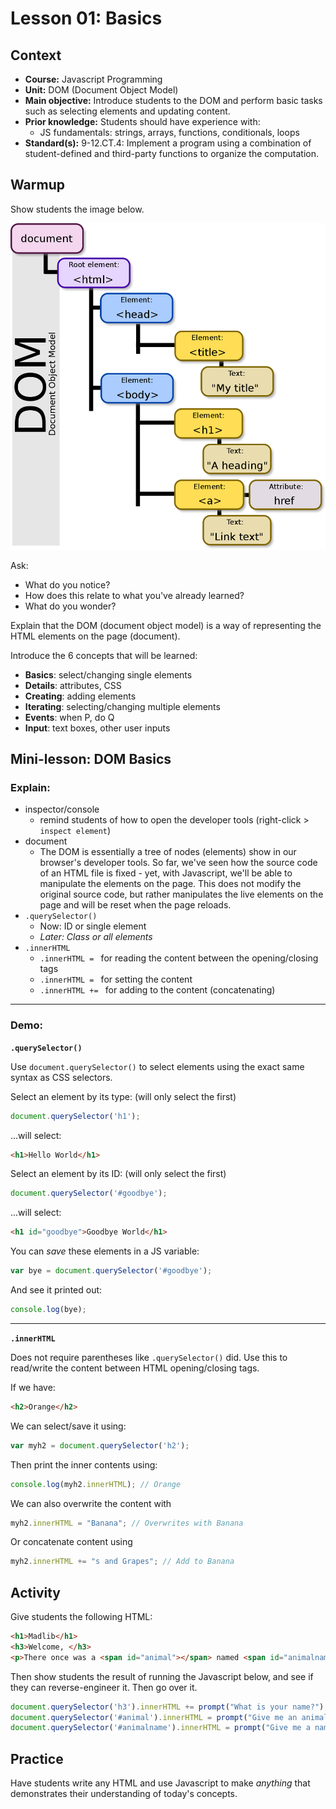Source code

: # Lesson 01: Basics


## Context
* **Course:** Javascript Programming
* **Unit:** DOM (Document Object Model)
* **Main objective:** Introduce students to the DOM and perform basic tasks such as selecting elements and updating content.
* **Prior knowledge:** Students should have experience with:
  * JS fundamentals: strings, arrays, functions, conditionals, loops
* **Standard(s):** 9-12.CT.4: Implement a program using a combination of student-defined and third-party functions to organize the computation.


## Warmup
Show students the image below. 

![](../resources/dom.png)

Ask:
* What do you notice?
* How does this relate to what you've already learned?
* What do you wonder?

Explain that the DOM (document object model) is a way of representing the HTML elements on the page (document). 

Introduce the 6 concepts that will be learned:
* **Basics**: select/changing single elements
* **Details**: attributes, CSS
* **Creating**: adding elements
* **Iterating**: selecting/changing multiple elements
* **Events**: when P, do Q
* **Input**: text boxes, other user inputs


## Mini-lesson: **DOM Basics**

### Explain:

* inspector/console
  * remind students of how to open the developer tools (right-click > `inspect element`)
* document
  * The DOM is essentially a tree of nodes (elements) show in our browser's developer tools. So far, we've seen how the source code of an HTML file is fixed - yet, with Javascript, we'll be able to manipulate the elements on the page. This does not modify the original source code, but rather manipulates the live elements on the page and will be reset when the page reloads.
* `.querySelector()`
  * Now: ID or single element
  * _Later: Class or all elements_
* `.innerHTML`
  * `.innerHTML = ` for reading the content between the opening/closing tags
  * `.innerHTML = ` for setting the content
  * `.innerHTML += ` for adding to the content (concatenating)

---

### Demo:

**`.querySelector()`**

Use `document.querySelector()` to select elements using the exact same syntax as CSS selectors.

Select an element by its type: (will only select the first)

```js
document.querySelector('h1');
```

...will select:

```html
<h1>Hello World</h1>
```

Select an element by its ID: (will only select the first)

```js
document.querySelector('#goodbye');
```

...will select:

```html
<h1 id="goodbye">Goodbye World</h1>
```

You can _save_ these elements in a JS variable:

```js
var bye = document.querySelector('#goodbye');
```

And see it printed out:

```js
console.log(bye);
```

---

**`.innerHTML`**

Does not require parentheses like `.querySelector()` did. Use this to read/write the content between HTML opening/closing tags.

If we have:

```html
<h2>Orange</h2>
```

We can select/save it using:

```js
var myh2 = document.querySelector('h2');
```

Then print the inner contents using: 

```js
console.log(myh2.innerHTML); // Orange
```

We can also overwrite the content with 

```js
myh2.innerHTML = "Banana"; // Overwrites with Banana
```

Or concatenate content using 
```js
myh2.innerHTML += "s and Grapes"; // Add to Banana
```

## Activity

Give students the following HTML:

```html
<h1>Madlib</h1>
<h3>Welcome, </h3>
<p>There once was a <span id="animal"></span> named <span id="animalname"></span>.</p>
```

Then show students the result of running the Javascript below, and see if they can reverse-engineer it. Then go over it.

```js
document.querySelector('h3').innerHTML += prompt("What is your name?");
document.querySelector('#animal').innerHTML = prompt("Give me an animal.");
document.querySelector('#animalname').innerHTML = prompt("Give me a name.");
```


## Practice
Have students write any HTML and use Javascript to make _anything_ that demonstrates their understanding of today's concepts.
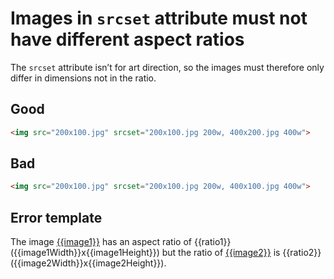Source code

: # Images in `srcset` attribute must not have different aspect ratios

The `srcset` attribute isn’t for art direction, so the images must therefore only differ in dimensions not in the ratio.

## Good

```html
<img src="200x100.jpg" srcset="200x100.jpg 200w, 400x200.jpg 400w">
```

## Bad

```html
<img src="200x100.jpg" srcset="200x100.jpg 200w, 400x100.jpg 400w">
```

## Error template

The image [{{image1}}]({{image1Url}}) has an aspect ratio of {{ratio1}} ({{image1Width}}x{{image1Height}}) but the ratio of [{{image2}}]({{image2Url}}) is {{ratio2}} ({{image2Width}}x{{image2Height}}).
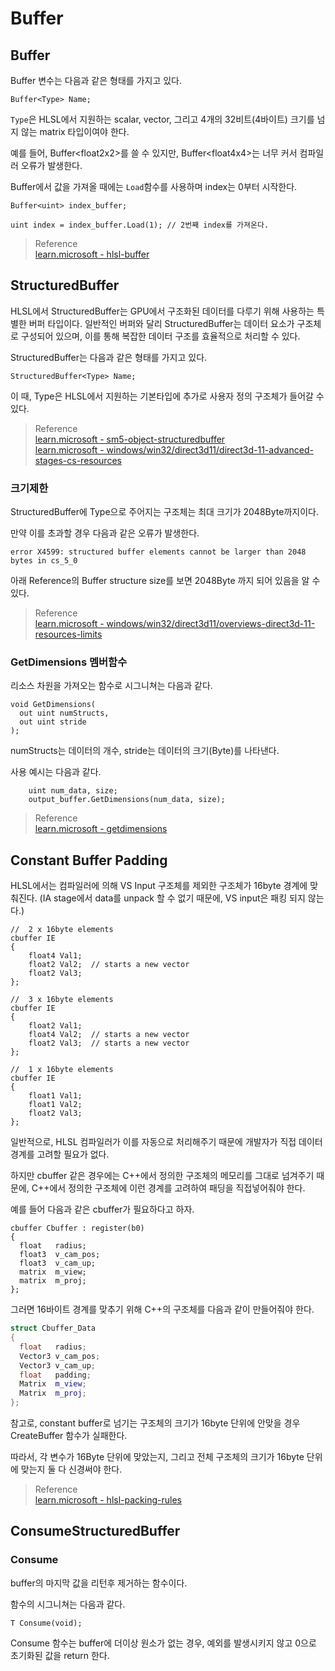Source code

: # Buffer
## Buffer
Buffer 변수는 다음과 같은 형태를 가지고 있다.

```
Buffer<Type> Name;
```

`Type`은 HLSL에서 지원하는 scalar, vector, 그리고 4개의 32비트(4바이트) 크기를 넘지 않는 matrix 타입이여야 한다.

예를 들어, Buffer\<float2x2>를 쓸 수 있지만, Buffer\<float4x4>는 너무 커서 컴파일러 오류가 발생한다.

Buffer에서 값을 가져올 때에는 `Load`함수를 사용하며 index는 0부터 시작한다.

```
Buffer<uint> index_buffer;

uint index = index_buffer.Load(1); // 2번째 index를 가져온다.
```

> Reference  
> [learn.microsoft - hlsl-buffer](https://learn.microsoft.com/ko-kr/windows/win32/direct3dhlsl/dx-graphics-hlsl-buffer)

## StructuredBuffer
HLSL에서 StructuredBuffer는 GPU에서 구조화된 데이터를 다루기 위해 사용하는 특별한 버퍼 타입이다. 일반적인 버퍼와 달리 StructuredBuffer는 데이터 요소가 구조체로 구성되어 있으며, 이를 통해 복잡한 데이터 구조를 효율적으로 처리할 수 있다. 

StructuredBuffer는 다음과 같은 형태를 가지고 있다.
```
StructuredBuffer<Type> Name;
```

이 때, Type은 HLSL에서 지원하는 기본타입에 추가로 사용자 정의 구조체가 들어갈 수 있다.

> Reference  
> [learn.microsoft - sm5-object-structuredbuffer](https://learn.microsoft.com/ko-kr/windows/win32/direct3dhlsl/sm5-object-structuredbuffer)  
> [learn.microsoft - windows/win32/direct3d11/direct3d-11-advanced-stages-cs-resources](https://learn.microsoft.com/en-us/windows/win32/direct3d11/direct3d-11-advanced-stages-cs-resources)  

### 크기제한
StructuredBuffer에 Type으로 주어지는 구조체는 최대 크기가 2048Byte까지이다.

만약 이를 초과할 경우 다음과 같은 오류가 발생한다.
```
error X4599: structured buffer elements cannot be larger than 2048 bytes in cs_5_0 
```

아래 Reference의 Buffer structure size를 보면 2048Byte 까지 되어 있음을 알 수 있다.

> Reference  
> [learn.microsoft - windows/win32/direct3d11/overviews-direct3d-11-resources-limits](https://learn.microsoft.com/en-us/windows/win32/direct3d11/overviews-direct3d-11-resources-limits)  

### GetDimensions 멤버함수
리소스 차원을 가져오는 함수로 시그니쳐는 다음과 같다.

```
void GetDimensions(
  out uint numStructs,
  out uint stride
);
```

numStructs는 데이터의 개수, stride는 데이터의 크기(Byte)를 나타낸다.

사용 예시는 다음과 같다.

```
    uint num_data, size;
    output_buffer.GetDimensions(num_data, size);
```

> Reference  
> [learn.microsoft - getdimensions](https://learn.microsoft.com/ko-kr/windows/win32/direct3dhlsl/sm5-object-structuredbuffer-getdimensions)  


## Constant Buffer Padding
HLSL에서는 컴파일러에 의해 VS Input 구조체를 제외한 구조체가 16byte 경계에 맞춰진다.
(IA stage에서 data를 unpack 할 수 없기 때문에, VS input은 패킹 되지 않는다.)

```
//  2 x 16byte elements
cbuffer IE
{
    float4 Val1;
    float2 Val2;  // starts a new vector
    float2 Val3;
};

//  3 x 16byte elements
cbuffer IE
{
    float2 Val1;
    float4 Val2;  // starts a new vector
    float2 Val3;  // starts a new vector
};

//  1 x 16byte elements
cbuffer IE
{
    float1 Val1;
    float1 Val2;
    float2 Val3;
};
```

일반적으로, HLSL 컴파일러가 이를 자동으로 처리해주기 때문에 개발자가 직접 데이터 경계를 고려할 필요가 없다.

하지만 cbuffer 같은 경우에는 C++에서 정의한 구조체의 메모리를 그대로 넘겨주기 때문에, C++에서 정의한 구조체에 이런 경계를 고려하여 패딩을 직접넣어줘야 한다.

예를 들어 다음과 같은 cbuffer가 필요하다고 하자.
```
cbuffer Cbuffer : register(b0)
{
  float   radius;
  float3  v_cam_pos;
  float3  v_cam_up;
  matrix  m_view;
  matrix  m_proj;
};
```

그러면 16바이트 경계를 맞추기 위해 C++의 구조체를 다음과 같이 만들어줘야 한다.
```cpp
struct Cbuffer_Data
{
  float   radius;
  Vector3 v_cam_pos;
  Vector3 v_cam_up;
  float   padding;
  Matrix  m_view;
  Matrix  m_proj;
};
```

참고로, constant buffer로 넘기는 구조체의 크기가 16byte 단위에 안맞을 경우 CreateBuffer 함수가 실패한다.

따라서, 각 변수가 16Byte 단위에 맞았는지, 그리고 전체 구조체의 크기가 16byte 단위에 맞는지 둘 다 신경써야 한다.

> Reference  
> [learn.microsoft - hlsl-packing-rules](https://learn.microsoft.com/en-us/windows/win32/direct3dhlsl/dx-graphics-hlsl-packing-rules)


## ConsumeStructuredBuffer

### Consume
buffer의 마지막 값을 리턴후 제거하는 함수이다.

함수의 시그니쳐는 다음과 같다.
```
T Consume(void);
```

Consume 함수는 buffer에 더이상 원소가 없는 경우, 예외를 발생시키지 않고 0으로 초기화된 값을 return 한다.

## [Exercise goal]
Extract all lines from the material above that include the word "Basics".

## [Output of the exercise]
: # Lesson 01: Basics
* **Basics**: select/changing single elements
## Mini-lesson: **DOM Basics**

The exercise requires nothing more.